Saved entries
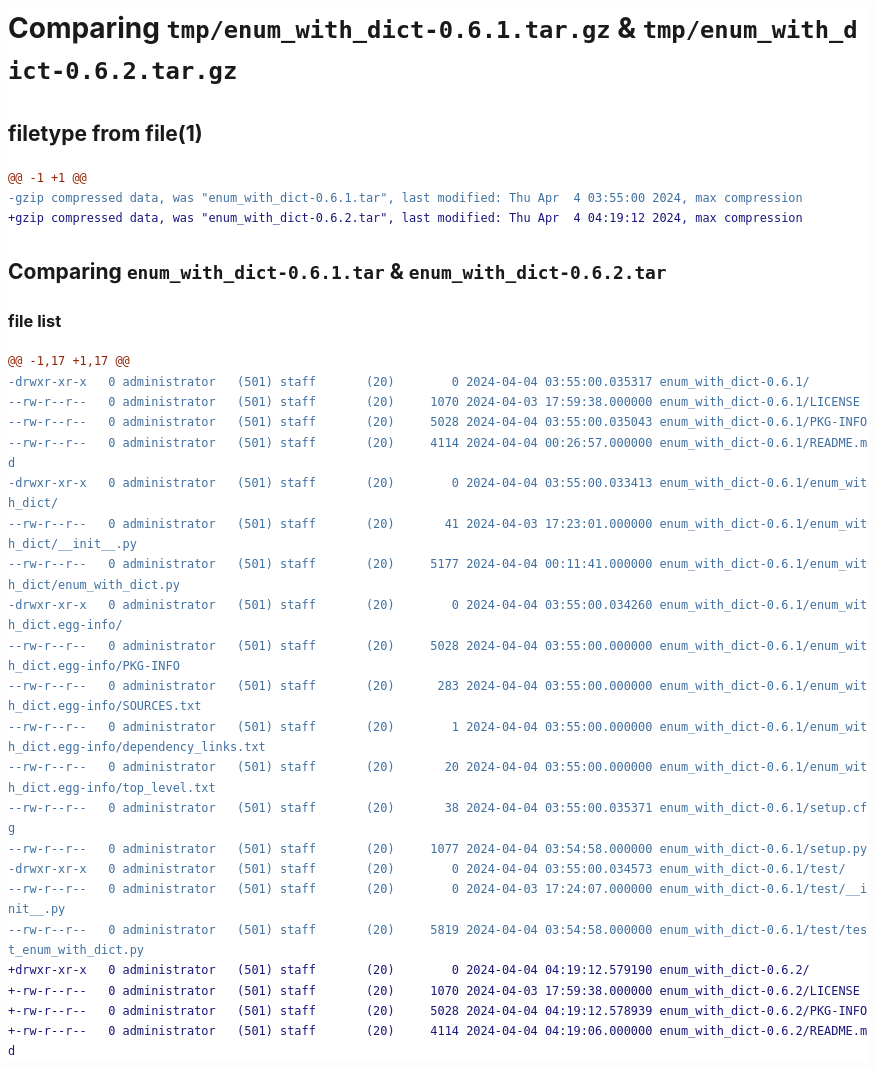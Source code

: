# Comparing `tmp/enum_with_dict-0.6.1.tar.gz` & `tmp/enum_with_dict-0.6.2.tar.gz`

## filetype from file(1)

```diff
@@ -1 +1 @@
-gzip compressed data, was "enum_with_dict-0.6.1.tar", last modified: Thu Apr  4 03:55:00 2024, max compression
+gzip compressed data, was "enum_with_dict-0.6.2.tar", last modified: Thu Apr  4 04:19:12 2024, max compression
```

## Comparing `enum_with_dict-0.6.1.tar` & `enum_with_dict-0.6.2.tar`

### file list

```diff
@@ -1,17 +1,17 @@
-drwxr-xr-x   0 administrator   (501) staff       (20)        0 2024-04-04 03:55:00.035317 enum_with_dict-0.6.1/
--rw-r--r--   0 administrator   (501) staff       (20)     1070 2024-04-03 17:59:38.000000 enum_with_dict-0.6.1/LICENSE
--rw-r--r--   0 administrator   (501) staff       (20)     5028 2024-04-04 03:55:00.035043 enum_with_dict-0.6.1/PKG-INFO
--rw-r--r--   0 administrator   (501) staff       (20)     4114 2024-04-04 00:26:57.000000 enum_with_dict-0.6.1/README.md
-drwxr-xr-x   0 administrator   (501) staff       (20)        0 2024-04-04 03:55:00.033413 enum_with_dict-0.6.1/enum_with_dict/
--rw-r--r--   0 administrator   (501) staff       (20)       41 2024-04-03 17:23:01.000000 enum_with_dict-0.6.1/enum_with_dict/__init__.py
--rw-r--r--   0 administrator   (501) staff       (20)     5177 2024-04-04 00:11:41.000000 enum_with_dict-0.6.1/enum_with_dict/enum_with_dict.py
-drwxr-xr-x   0 administrator   (501) staff       (20)        0 2024-04-04 03:55:00.034260 enum_with_dict-0.6.1/enum_with_dict.egg-info/
--rw-r--r--   0 administrator   (501) staff       (20)     5028 2024-04-04 03:55:00.000000 enum_with_dict-0.6.1/enum_with_dict.egg-info/PKG-INFO
--rw-r--r--   0 administrator   (501) staff       (20)      283 2024-04-04 03:55:00.000000 enum_with_dict-0.6.1/enum_with_dict.egg-info/SOURCES.txt
--rw-r--r--   0 administrator   (501) staff       (20)        1 2024-04-04 03:55:00.000000 enum_with_dict-0.6.1/enum_with_dict.egg-info/dependency_links.txt
--rw-r--r--   0 administrator   (501) staff       (20)       20 2024-04-04 03:55:00.000000 enum_with_dict-0.6.1/enum_with_dict.egg-info/top_level.txt
--rw-r--r--   0 administrator   (501) staff       (20)       38 2024-04-04 03:55:00.035371 enum_with_dict-0.6.1/setup.cfg
--rw-r--r--   0 administrator   (501) staff       (20)     1077 2024-04-04 03:54:58.000000 enum_with_dict-0.6.1/setup.py
-drwxr-xr-x   0 administrator   (501) staff       (20)        0 2024-04-04 03:55:00.034573 enum_with_dict-0.6.1/test/
--rw-r--r--   0 administrator   (501) staff       (20)        0 2024-04-03 17:24:07.000000 enum_with_dict-0.6.1/test/__init__.py
--rw-r--r--   0 administrator   (501) staff       (20)     5819 2024-04-04 03:54:58.000000 enum_with_dict-0.6.1/test/test_enum_with_dict.py
+drwxr-xr-x   0 administrator   (501) staff       (20)        0 2024-04-04 04:19:12.579190 enum_with_dict-0.6.2/
+-rw-r--r--   0 administrator   (501) staff       (20)     1070 2024-04-03 17:59:38.000000 enum_with_dict-0.6.2/LICENSE
+-rw-r--r--   0 administrator   (501) staff       (20)     5028 2024-04-04 04:19:12.578939 enum_with_dict-0.6.2/PKG-INFO
+-rw-r--r--   0 administrator   (501) staff       (20)     4114 2024-04-04 04:19:06.000000 enum_with_dict-0.6.2/README.md
```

= WORK ITEM =
Print all of the entries word for word. Omit the pictures they contain.

= SOLUTION TO THIS TASK =
Source code

:# Comparing `tmp/enum_with_dict-0.6.1.tar.gz` & `tmp/enum_with_dict-0.6.2.tar.gz`

## filetype from file(1)

```diff
@@ -1 +1 @@
-gzip compressed data, was "enum_with_dict-0.6.1.tar", last modified: Thu Apr  4 03:55:00 2024, max compression
+gzip compressed data, was "enum_with_dict-0.6.2.tar", last modified: Thu Apr  4 04:19:12 2024, max compression
```

## Comparing `enum_with_dict-0.6.1.tar` & `enum_with_dict-0.6.2.tar`

### file list

```diff
@@ -1,17 +1,17 @@
-drwxr-xr-x   0 administrator   (501) staff       (20)        0 2024-04-04 03:55:00.035317 enum_with_dict-0.6.1/
--rw-r--r--   0 administrator   (501) staff       (20)     1070 2024-04-03 17:59:38.000000 enum_with_dict-0.6.1/LICENSE
--rw-r--r--   0 administrator   (501) staff       (20)     5028 2024-04-04 03:55:00.035043 enum_with_dict-0.6.1/PKG-INFO
--rw-r--r--   0 administrator   (501) staff       (20)     4114 2024-04-04 00:26:57.000000 enum_with_dict-0.6.1/README.md
-drwxr-xr-x   0 administrator   (501) staff       (20)        0 2024-04-04 03:55:00.033413 enum_with_dict-0.6.1/enum_with_dict/
--rw-r--r--   0 administrator   (501) staff       (20)       41 2024-04-03 17:23:01.000000 enum_with_dict-0.6.1/enum_with_dict/__init__.py
--rw-r--r--   0 administrator   (501) staff       (20)     5177 2024-04-04 00:11:41.000000 enum_with_dict-0.6.1/enum_with_dict/enum_with_dict.py
-drwxr-xr-x   0 administrator   (501) staff       (20)        0 2024-04-04 03:55:00.034260 enum_with_dict-0.6.1/enum_with_dict.egg-info/
--rw-r--r--   0 administrator   (501) staff       (20)     5028 2024-04-04 03:55:00.000000 enum_with_dict-0.6.1/enum_with_dict.egg-info/PKG-INFO
--rw-r--r--   0 administrator   (501) staff       (20)      283 2024-04-04 03:55:00.000000 enum_with_dict-0.6.1/enum_with_dict.egg-info/SOURCES.txt
--rw-r--r--   0 administrator   (501) staff       (20)        1 2024-04-04 03:55:00.000000 enum_with_dict-0.6.1/enum_with_dict.egg-info/dependency_links.txt
--rw-r--r--   0 administrator   (501) staff       (20)       20 2024-04-04 03:55:00.000000 enum_with_dict-0.6.1/enum_with_dict.egg-info/top_level.txt
--rw-r--r--   0 administrator   (501) staff       (20)       38 2024-04-04 03:55:00.035371 enum_with_dict-0.6.1/setup.cfg
--rw-r--r--   0 administrator   (501) staff       (20)     1077 2024-04-04 03:54:58.000000 enum_with_dict-0.6.1/setup.py
-drwxr-xr-x   0 administrator   (501) staff       (20)        0 2024-04-04 03:55:00.034573 enum_with_dict-0.6.1/test/
--rw-r--r--   0 administrator   (501) staff       (20)        0 2024-04-03 17:24:07.000000 enum_with_dict-0.6.1/test/__init__.py
--rw-r--r--   0 administrator   (501) staff       (20)     5819 2024-04-04 03:54:58.000000 enum_with_dict-0.6.1/test/test_enum_with_dict.py
+drwxr-xr-x   0 administrator   (501) staff       (20)        0 2024-04-04 04:19:12.579190 enum_with_dict-0.6.2/
+-rw-r--r--   0 administrator   (501) staff       (20)     1070 2024-04-03 17:59:38.000000 enum_with_dict-0.6.2/LICENSE
+-rw-r--r--   0 administrator   (501) staff       (20)     5028 2024-04-04 04:19:12.578939 enum_with_dict-0.6.2/PKG-INFO
+-rw-r--r--   0 administrator   (501) staff       (20)     4114 2024-04-04 04:19:06.000000 enum_with_dict-0.6.2/README.md
```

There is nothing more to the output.